◆ WORK ORDER
In the records below, find the line containing "- Pattern announcements on selection change", then reproduce that line and every one after it to the end, exactly and alone.

◆ RECORDS TO USE
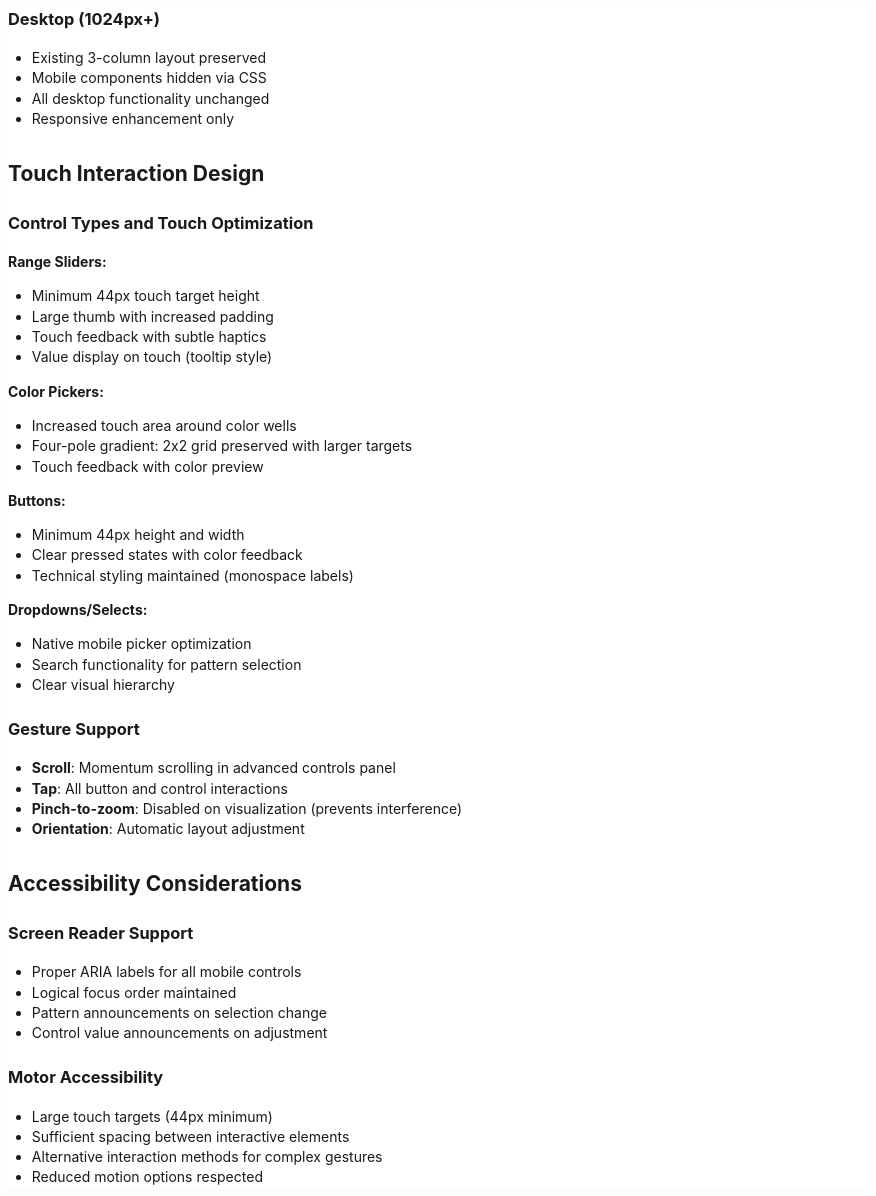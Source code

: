 ### Desktop (1024px+)
- Existing 3-column layout preserved
- Mobile components hidden via CSS
- All desktop functionality unchanged
- Responsive enhancement only

## Touch Interaction Design

### Control Types and Touch Optimization

**Range Sliders:**
- Minimum 44px touch target height
- Large thumb with increased padding
- Touch feedback with subtle haptics
- Value display on touch (tooltip style)

**Color Pickers:**
- Increased touch area around color wells
- Four-pole gradient: 2x2 grid preserved with larger targets
- Touch feedback with color preview

**Buttons:**
- Minimum 44px height and width
- Clear pressed states with color feedback
- Technical styling maintained (monospace labels)

**Dropdowns/Selects:**
- Native mobile picker optimization
- Search functionality for pattern selection
- Clear visual hierarchy

### Gesture Support
- **Scroll**: Momentum scrolling in advanced controls panel
- **Tap**: All button and control interactions
- **Pinch-to-zoom**: Disabled on visualization (prevents interference)
- **Orientation**: Automatic layout adjustment

## Accessibility Considerations

### Screen Reader Support
- Proper ARIA labels for all mobile controls
- Logical focus order maintained
- Pattern announcements on selection change
- Control value announcements on adjustment

### Motor Accessibility  
- Large touch targets (44px minimum)
- Sufficient spacing between interactive elements
- Alternative interaction methods for complex gestures
- Reduced motion options respected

◆ SOLUTION BELOW
- Pattern announcements on selection change
- Control value announcements on adjustment

### Motor Accessibility  
- Large touch targets (44px minimum)
- Sufficient spacing between interactive elements
- Alternative interaction methods for complex gestures
- Reduced motion options respected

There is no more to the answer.